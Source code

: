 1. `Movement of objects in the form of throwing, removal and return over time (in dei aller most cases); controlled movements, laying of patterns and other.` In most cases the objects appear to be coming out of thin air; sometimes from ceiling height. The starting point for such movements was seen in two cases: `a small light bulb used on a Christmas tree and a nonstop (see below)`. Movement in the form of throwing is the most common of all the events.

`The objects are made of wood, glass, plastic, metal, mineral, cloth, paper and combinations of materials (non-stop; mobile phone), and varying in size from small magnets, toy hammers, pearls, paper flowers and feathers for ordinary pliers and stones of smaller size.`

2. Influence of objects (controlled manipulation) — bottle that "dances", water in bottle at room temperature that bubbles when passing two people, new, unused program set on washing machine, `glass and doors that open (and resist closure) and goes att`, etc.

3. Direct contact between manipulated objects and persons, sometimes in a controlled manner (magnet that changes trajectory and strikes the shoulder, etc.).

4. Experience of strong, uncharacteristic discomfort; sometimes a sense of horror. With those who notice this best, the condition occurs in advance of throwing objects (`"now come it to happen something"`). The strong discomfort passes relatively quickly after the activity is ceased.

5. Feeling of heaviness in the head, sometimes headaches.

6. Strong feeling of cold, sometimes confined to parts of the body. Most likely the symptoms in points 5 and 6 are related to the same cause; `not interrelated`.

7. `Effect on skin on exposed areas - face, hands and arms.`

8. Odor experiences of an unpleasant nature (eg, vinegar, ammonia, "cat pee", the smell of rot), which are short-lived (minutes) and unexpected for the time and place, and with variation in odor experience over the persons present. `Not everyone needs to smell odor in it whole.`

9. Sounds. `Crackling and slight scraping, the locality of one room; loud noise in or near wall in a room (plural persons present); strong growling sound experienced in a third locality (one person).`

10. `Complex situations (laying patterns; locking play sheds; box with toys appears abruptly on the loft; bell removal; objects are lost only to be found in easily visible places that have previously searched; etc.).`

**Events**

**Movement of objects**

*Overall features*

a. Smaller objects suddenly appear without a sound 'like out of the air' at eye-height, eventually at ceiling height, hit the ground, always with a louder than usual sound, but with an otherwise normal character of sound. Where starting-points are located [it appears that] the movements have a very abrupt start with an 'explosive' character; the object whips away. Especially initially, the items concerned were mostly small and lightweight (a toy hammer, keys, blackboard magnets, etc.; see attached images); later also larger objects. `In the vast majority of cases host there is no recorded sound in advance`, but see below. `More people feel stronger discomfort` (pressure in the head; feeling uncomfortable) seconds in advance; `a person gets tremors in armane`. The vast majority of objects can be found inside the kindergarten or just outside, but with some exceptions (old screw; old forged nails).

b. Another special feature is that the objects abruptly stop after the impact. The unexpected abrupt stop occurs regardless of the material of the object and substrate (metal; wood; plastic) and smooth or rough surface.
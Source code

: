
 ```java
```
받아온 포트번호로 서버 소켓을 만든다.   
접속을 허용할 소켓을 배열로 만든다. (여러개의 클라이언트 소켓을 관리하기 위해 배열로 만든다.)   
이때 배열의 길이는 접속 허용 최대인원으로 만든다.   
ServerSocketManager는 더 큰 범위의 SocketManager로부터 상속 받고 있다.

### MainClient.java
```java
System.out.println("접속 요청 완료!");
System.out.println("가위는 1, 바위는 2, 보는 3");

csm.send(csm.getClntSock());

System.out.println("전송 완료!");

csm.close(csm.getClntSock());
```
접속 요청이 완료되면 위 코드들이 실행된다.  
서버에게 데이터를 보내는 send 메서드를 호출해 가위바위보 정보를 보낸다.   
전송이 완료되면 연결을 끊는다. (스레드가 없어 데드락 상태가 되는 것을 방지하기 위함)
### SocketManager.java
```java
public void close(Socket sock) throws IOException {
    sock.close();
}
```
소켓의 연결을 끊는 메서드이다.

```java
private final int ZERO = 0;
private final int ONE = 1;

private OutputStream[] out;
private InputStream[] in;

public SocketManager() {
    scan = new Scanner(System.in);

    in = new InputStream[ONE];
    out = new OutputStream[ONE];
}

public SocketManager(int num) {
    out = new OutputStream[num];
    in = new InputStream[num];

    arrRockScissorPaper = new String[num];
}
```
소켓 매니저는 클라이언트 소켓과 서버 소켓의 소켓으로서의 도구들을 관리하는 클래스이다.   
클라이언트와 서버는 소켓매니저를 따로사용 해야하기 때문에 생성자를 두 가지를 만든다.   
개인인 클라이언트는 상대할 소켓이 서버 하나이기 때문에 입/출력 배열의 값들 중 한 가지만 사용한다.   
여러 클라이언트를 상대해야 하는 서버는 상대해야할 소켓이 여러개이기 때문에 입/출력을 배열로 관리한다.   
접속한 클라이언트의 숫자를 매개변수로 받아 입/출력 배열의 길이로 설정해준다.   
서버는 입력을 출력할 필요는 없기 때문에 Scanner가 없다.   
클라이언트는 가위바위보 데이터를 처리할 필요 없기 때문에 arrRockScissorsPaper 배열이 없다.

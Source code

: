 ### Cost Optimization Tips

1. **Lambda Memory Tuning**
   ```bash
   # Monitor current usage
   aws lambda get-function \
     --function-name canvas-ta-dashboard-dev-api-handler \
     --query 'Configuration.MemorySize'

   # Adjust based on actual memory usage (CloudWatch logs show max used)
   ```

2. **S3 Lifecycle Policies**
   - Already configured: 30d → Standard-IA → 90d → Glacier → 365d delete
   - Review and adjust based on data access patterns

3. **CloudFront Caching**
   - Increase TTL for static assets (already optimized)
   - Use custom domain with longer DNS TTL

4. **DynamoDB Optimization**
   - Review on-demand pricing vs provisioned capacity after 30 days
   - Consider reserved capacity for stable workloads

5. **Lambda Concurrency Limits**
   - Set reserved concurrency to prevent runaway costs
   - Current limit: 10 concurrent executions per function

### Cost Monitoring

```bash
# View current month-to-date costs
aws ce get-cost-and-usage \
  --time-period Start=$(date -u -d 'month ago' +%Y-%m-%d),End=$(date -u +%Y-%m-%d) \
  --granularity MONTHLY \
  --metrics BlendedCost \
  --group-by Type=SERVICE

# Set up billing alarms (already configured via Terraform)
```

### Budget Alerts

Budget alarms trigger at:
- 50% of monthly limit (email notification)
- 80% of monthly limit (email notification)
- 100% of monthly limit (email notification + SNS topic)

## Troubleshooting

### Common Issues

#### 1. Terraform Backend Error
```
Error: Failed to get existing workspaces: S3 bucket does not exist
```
※
:: The task ::
Retype the whole listing above exactly as it appears.

:: Answer to the problem ::
Source code

: 1. `Movement of objects in the form of throwing, removal and return over time (in dei aller most cases); controlled movements, laying of patterns and other.` In most cases the objects appear to be coming out of thin air; sometimes from ceiling height. The starting point for such movements was seen in two cases: `a small light bulb used on a Christmas tree and a nonstop (see below)`. Movement in the form of throwing is the most common of all the events.

`The objects are made of wood, glass, plastic, metal, mineral, cloth, paper and combinations of materials (non-stop; mobile phone), and varying in size from small magnets, toy hammers, pearls, paper flowers and feathers for ordinary pliers and stones of smaller size.`

2. Influence of objects (controlled manipulation) — bottle that "dances", water in bottle at room temperature that bubbles when passing two people, new, unused program set on washing machine, `glass and doors that open (and resist closure) and goes att`, etc.

3. Direct contact between manipulated objects and persons, sometimes in a controlled manner (magnet that changes trajectory and strikes the shoulder, etc.).

4. Experience of strong, uncharacteristic discomfort; sometimes a sense of horror. With those who notice this best, the condition occurs in advance of throwing objects (`"now come it to happen something"`). The strong discomfort passes relatively quickly after the activity is ceased.

5. Feeling of heaviness in the head, sometimes headaches.

6. Strong feeling of cold, sometimes confined to parts of the body. Most likely the symptoms in points 5 and 6 are related to the same cause; `not interrelated`.

7. `Effect on skin on exposed areas - face, hands and arms.`

8. Odor experiences of an unpleasant nature (eg, vinegar, ammonia, "cat pee", the smell of rot), which are short-lived (minutes) and unexpected for the time and place, and with variation in odor experience over the persons present. `Not everyone needs to smell odor in it whole.`

9. Sounds. `Crackling and slight scraping, the locality of one room; loud noise in or near wall in a room (plural persons present); strong growling sound experienced in a third locality (one person).`

10. `Complex situations (laying patterns; locking play sheds; box with toys appears abruptly on the loft; bell removal; objects are lost only to be found in easily visible places that have previously searched; etc.).`

**Events**

**Movement of objects**

*Overall features*

a. Smaller objects suddenly appear without a sound 'like out of the air' at eye-height, eventually at ceiling height, hit the ground, always with a louder than usual sound, but with an otherwise normal character of sound. Where starting-points are located [it appears that] the movements have a very abrupt start with an 'explosive' character; the object whips away. Especially initially, the items concerned were mostly small and lightweight (a toy hammer, keys, blackboard magnets, etc.; see attached images); later also larger objects. `In the vast majority of cases host there is no recorded sound in advance`, but see below. `More people feel stronger discomfort` (pressure in the head; feeling uncomfortable) seconds in advance; `a person gets tremors in armane`. The vast majority of objects can be found inside the kindergarten or just outside, but with some exceptions (old screw; old forged nails).

b. Another special feature is that the objects abruptly stop after the impact. The unexpected abrupt stop occurs regardless of the material of the object and substrate (metal; wood; plastic) and smooth or rough surface.
Source code

:
 ```java
```
받아온 포트번호로 서버 소켓을 만든다.   
접속을 허용할 소켓을 배열로 만든다. (여러개의 클라이언트 소켓을 관리하기 위해 배열로 만든다.)   
이때 배열의 길이는 접속 허용 최대인원으로 만든다.   
ServerSocketManager는 더 큰 범위의 SocketManager로부터 상속 받고 있다.

### MainClient.java
```java
System.out.println("접속 요청 완료!");
System.out.println("가위는 1, 바위는 2, 보는 3");

csm.send(csm.getClntSock());

System.out.println("전송 완료!");

csm.close(csm.getClntSock());
```
접속 요청이 완료되면 위 코드들이 실행된다.  
서버에게 데이터를 보내는 send 메서드를 호출해 가위바위보 정보를 보낸다.   
전송이 완료되면 연결을 끊는다. (스레드가 없어 데드락 상태가 되는 것을 방지하기 위함)
### SocketManager.java
```java
public void close(Socket sock) throws IOException {
    sock.close();
}
```
소켓의 연결을 끊는 메서드이다.

```java
private final int ZERO = 0;
private final int ONE = 1;

private OutputStream[] out;
private InputStream[] in;

public SocketManager() {
    scan = new Scanner(System.in);

    in = new InputStream[ONE];
    out = new OutputStream[ONE];
}

public SocketManager(int num) {
    out = new OutputStream[num];
    in = new InputStream[num];

    arrRockScissorPaper = new String[num];
}
```
소켓 매니저는 클라이언트 소켓과 서버 소켓의 소켓으로서의 도구들을 관리하는 클래스이다.   
클라이언트와 서버는 소켓매니저를 따로사용 해야하기 때문에 생성자를 두 가지를 만든다.   
개인인 클라이언트는 상대할 소켓이 서버 하나이기 때문에 입/출력 배열의 값들 중 한 가지만 사용한다.   
여러 클라이언트를 상대해야 하는 서버는 상대해야할 소켓이 여러개이기 때문에 입/출력을 배열로 관리한다.   
접속한 클라이언트의 숫자를 매개변수로 받아 입/출력 배열의 길이로 설정해준다.   
서버는 입력을 출력할 필요는 없기 때문에 Scanner가 없다.   
클라이언트는 가위바위보 데이터를 처리할 필요 없기 때문에 arrRockScissorsPaper 배열이 없다.

Source code

: ### Cost Optimization Tips

1. **Lambda Memory Tuning**
   ```bash
   # Monitor current usage
   aws lambda get-function \
     --function-name canvas-ta-dashboard-dev-api-handler \
     --query 'Configuration.MemorySize'

   # Adjust based on actual memory usage (CloudWatch logs show max used)
   ```

2. **S3 Lifecycle Policies**
   - Already configured: 30d → Standard-IA → 90d → Glacier → 365d delete
   - Review and adjust based on data access patterns

3. **CloudFront Caching**
   - Increase TTL for static assets (already optimized)
   - Use custom domain with longer DNS TTL

4. **DynamoDB Optimization**
   - Review on-demand pricing vs provisioned capacity after 30 days
   - Consider reserved capacity for stable workloads

5. **Lambda Concurrency Limits**
   - Set reserved concurrency to prevent runaway costs
   - Current limit: 10 concurrent executions per function

### Cost Monitoring

```bash
# View current month-to-date costs
aws ce get-cost-and-usage \
  --time-period Start=$(date -u -d 'month ago' +%Y-%m-%d),End=$(date -u +%Y-%m-%d) \
  --granularity MONTHLY \
  --metrics BlendedCost \
  --group-by Type=SERVICE

# Set up billing alarms (already configured via Terraform)
```

### Budget Alerts

Budget alarms trigger at:
- 50% of monthly limit (email notification)
- 80% of monthly limit (email notification)
- 100% of monthly limit (email notification + SNS topic)

## Troubleshooting

### Common Issues

#### 1. Terraform Backend Error
```
Error: Failed to get existing workspaces: S3 bucket does not exist
```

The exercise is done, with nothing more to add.